We’ll go to Leonardo in Woodbridge,
Virginia listening on the EWTN app. Leonardo, you are on with Deacon
Steven Greydanus. Hi, thank you for being able to answer my question. So
I’m calling because I have a question that, it relates to movies, but I feel
that also it kind of speaks to other sort of relevant forms of media as well,
and so I wanted to sort of call in and ask sort of what your thoughts were.
So on top of, you know, being a very avid movie lover, I’m also an avid gamer, and
share a lot of your other current listeners are; and so I’m calling in
because I’ve noticed both in movies and in forms of media like gaming, where a
lot of different–a lot of these different forms of media have a lot of
religious influences, specifically Christian influences. You can go from, you
know, movies like Sister Act, and to the other side of the spectrum, like, the
Golden Compass and DaVinci Code. I know it’s the same with different types of
video games, I mean, your viewers would probably hear familiar names like Final
Fantasy or Skyrim or Dragon Quest. And so I noticed that on either side, in
movies, and, you know, some of these Christian influenced movies and
other groups of media, especially the ones that are created by people from Eastern cultures,
a lot of these types in media have, you know, these religious influences that are
placing clearly sort of fictitious scenarios, they’re not really using any,
you know, explicit, you know, Biblical figures in any way, a lot of these
movies or forms of media use the aesthetic of Christianity to tell a
fictional tale. And so to my– Go ahead, just get to the question
because I’m just watching the clock tick away there, so in one sentence, then, the
question, because I think you made your, you set the point very well, what’s the
question?
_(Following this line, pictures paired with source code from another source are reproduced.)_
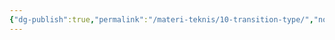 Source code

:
 ```yaml
---
{"dg-publish":true,"permalink":"/materi-teknis/10-transition-type/","noteIcon":"","updated":"2025-10-15T16:03:22.000+07:00"}
---
```


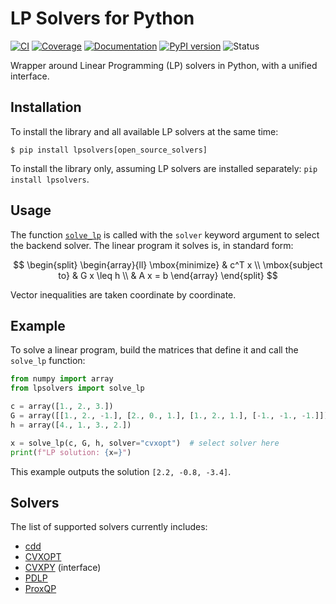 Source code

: # LP Solvers for Python

[![CI](https://img.shields.io/github/actions/workflow/status/stephane-caron/lpsolvers/test.yml?branch=main)](https://github.com/stephane-caron/lpsolvers/actions)
[![Coverage](https://coveralls.io/repos/github/stephane-caron/lpsolvers/badge.svg?branch=main)](https://coveralls.io/github/stephane-caron/lpsolvers?branch=main)
[![Documentation](https://img.shields.io/github/actions/workflow/status/lpsolvers/lpsolvers/docs.yml?branch=main&label=docs)](https://stephane-caron.github.io/lpsolvers/)
[![PyPI version](https://img.shields.io/pypi/v/lpsolvers)](https://pypi.org/project/lpsolvers/)
![Status](https://img.shields.io/pypi/status/lpsolvers)

Wrapper around Linear Programming (LP) solvers in Python, with a unified interface.

## Installation

To install the library and all available LP solvers at the same time:

```console
$ pip install lpsolvers[open_source_solvers]
```

To install the library only, assuming LP solvers are installed separately: ``pip install lpsolvers``.

## Usage

The function [`solve_lp`](https://stephane-caron.github.io/lpsolvers//linear-programming.html#lpsolvers.solve_lp) is called with the ``solver`` keyword argument to select the backend solver. The linear program it solves is, in standard form:

$$
\begin{split}
\begin{array}{ll}
    \mbox{minimize} &
        c^T x \\
    \mbox{subject to}
        & G x \leq h \\
        & A x = b
\end{array}
\end{split}
$$

Vector inequalities are taken coordinate by coordinate.

## Example

To solve a linear program, build the matrices that define it and call the ``solve_lp`` function:

```python
from numpy import array
from lpsolvers import solve_lp

c = array([1., 2., 3.])
G = array([[1., 2., -1.], [2., 0., 1.], [1., 2., 1.], [-1., -1., -1.]])
h = array([4., 1., 3., 2.])

x = solve_lp(c, G, h, solver="cvxopt")  # select solver here
print(f"LP solution: {x=}")
```

This example outputs the solution ``[2.2, -0.8, -3.4]``.

## Solvers

The list of supported solvers currently includes:

- [cdd](https://github.com/mcmtroffaes/pycddlib)
- [CVXOPT](http://cvxopt.org/)
- [CVXPY](https://www.cvxpy.org/) (interface)
- [PDLP](https://developers.google.com/optimization/lp/pdlp_math)
- [ProxQP](https://github.com/Simple-Robotics/proxsuite#proxqp)

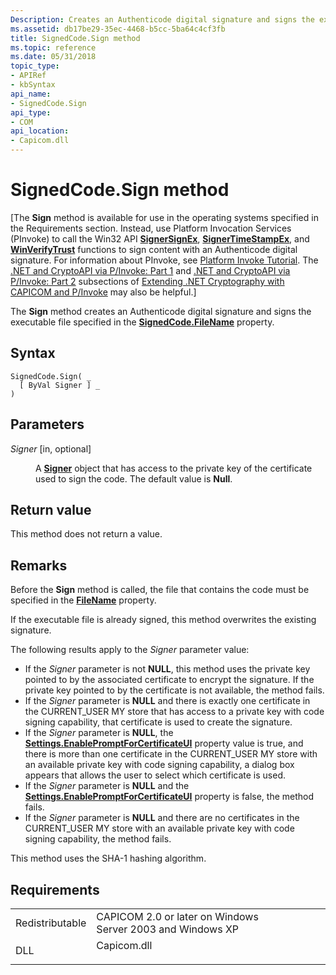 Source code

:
 ```yaml
---
Description: Creates an Authenticode digital signature and signs the executable file specified in the SignedCode.FileName property.
ms.assetid: db17be29-35ec-4468-b5cc-5ba64c4cf3fb
title: SignedCode.Sign method
ms.topic: reference
ms.date: 05/31/2018
topic_type: 
- APIRef
- kbSyntax
api_name: 
- SignedCode.Sign
api_type: 
- COM
api_location: 
- Capicom.dll
---
```


# SignedCode.Sign method

\[The **Sign** method is available for use in the operating systems specified in the Requirements section. Instead, use Platform Invocation Services (PInvoke) to call the Win32 API [**SignerSignEx**](signersignex.md), [**SignerTimeStampEx**](signertimestampex.md), and [**WinVerifyTrust**](/windows/desktop/api/Wintrust/nf-wintrust-winverifytrust) functions to sign content with an Authenticode digital signature. For information about PInvoke, see [Platform Invoke Tutorial](https://msdn.microsoft.com/library/aa288468.aspx). The [.NET and CryptoAPI via P/Invoke: Part 1](https://msdn.microsoft.com/library/ms867087.aspx#netcryptoapi_topic5) and [.NET and CryptoAPI via P/Invoke: Part 2](https://msdn.microsoft.com/library/ms867087.aspx#netcryptoapi_topic6) subsections of [Extending .NET Cryptography with CAPICOM and P/Invoke](https://msdn.microsoft.com/library/ms867087.aspx) may also be helpful.\]

The **Sign** method creates an Authenticode digital signature and signs the executable file specified in the [**SignedCode.FileName**](signedcode-filename.md) property.

## Syntax


```VB
SignedCode.Sign( _
  [ ByVal Signer ] _
)
```



## Parameters

<dl> <dt>

*Signer* \[in, optional\]
</dt> <dd>

A [**Signer**](signer.md) object that has access to the private key of the certificate used to sign the code. The default value is **Null**.

</dd> </dl>

## Return value

This method does not return a value.

## Remarks

Before the **Sign** method is called, the file that contains the code must be specified in the [**FileName**](signedcode-filename.md) property.

If the executable file is already signed, this method overwrites the existing signature.

The following results apply to the *Signer* parameter value:

-   If the *Signer* parameter is not **NULL**, this method uses the private key pointed to by the associated certificate to encrypt the signature. If the private key pointed to by the certificate is not available, the method fails.
-   If the *Signer* parameter is **NULL** and there is exactly one certificate in the CURRENT\_USER MY store that has access to a private key with code signing capability, that certificate is used to create the signature.
-   If the *Signer* parameter is **NULL**, the [**Settings.EnablePromptForCertificateUI**](settings-enablepromptforcertificateui.md) property value is true, and there is more than one certificate in the CURRENT\_USER MY store with an available private key with code signing capability, a dialog box appears that allows the user to select which certificate is used.
-   If the *Signer* parameter is **NULL** and the [**Settings.EnablePromptForCertificateUI**](settings-enablepromptforcertificateui.md) property is false, the method fails.
-   If the *Signer* parameter is **NULL** and there are no certificates in the CURRENT\_USER MY store with an available private key with code signing capability, the method fails.

This method uses the SHA-1 hashing algorithm.

## Requirements



|                            |                                                                                        |
|----------------------------|----------------------------------------------------------------------------------------|
| Redistributable<br/> | CAPICOM 2.0 or later on Windows Server 2003 and Windows XP<br/>                  |
| DLL<br/>             | <dl> <dt>Capicom.dll</dt> </dl> |



 

 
Yeah, so my question is, where do we sort of draw the line between what is–
between calling these, you know, movies, are sort of, to me, sacrilegious, versus
licit religious inspiration, like where do we draw the line between what’s sacrilegious…
Right. That’s–it’s a really good question and you did put it really well, you’ve clearly
thought about this for a long time and you have some very sophisticated
thoughts about it. It’s true, certainly, and I’m not as familiar with the gaming
world as you practically at all, but I do know that Japanese artists, and
I’ve seen this in anime and another cinema from the East, they are
fascinated with Catholicism. And they often adopt aspects of the aesthetic of
Catholicism; crosses and priests and cassocks and so forth, and divorce it
from the theology of Christianity. I would say I have a limited tolerance for
that sort of thing. I can imagine alternate worlds where history played
out differently, or where Christianity had an influence that became–where the
faith was vestigial and therefore you have certain things that look familiar
even though the theology of Christianity isn’t behind it. I’m more comfortable
with these things when they’re peripheral than when they’re central.
When they start to become a significant element in the story, I do become
uncomfortable, and I would prefer to avoid it at that point. Even if I
wouldn’t outright condemn it, I just find it healthier for my imagination to avoid
the subversion of Christian images in that way. I hope that helps.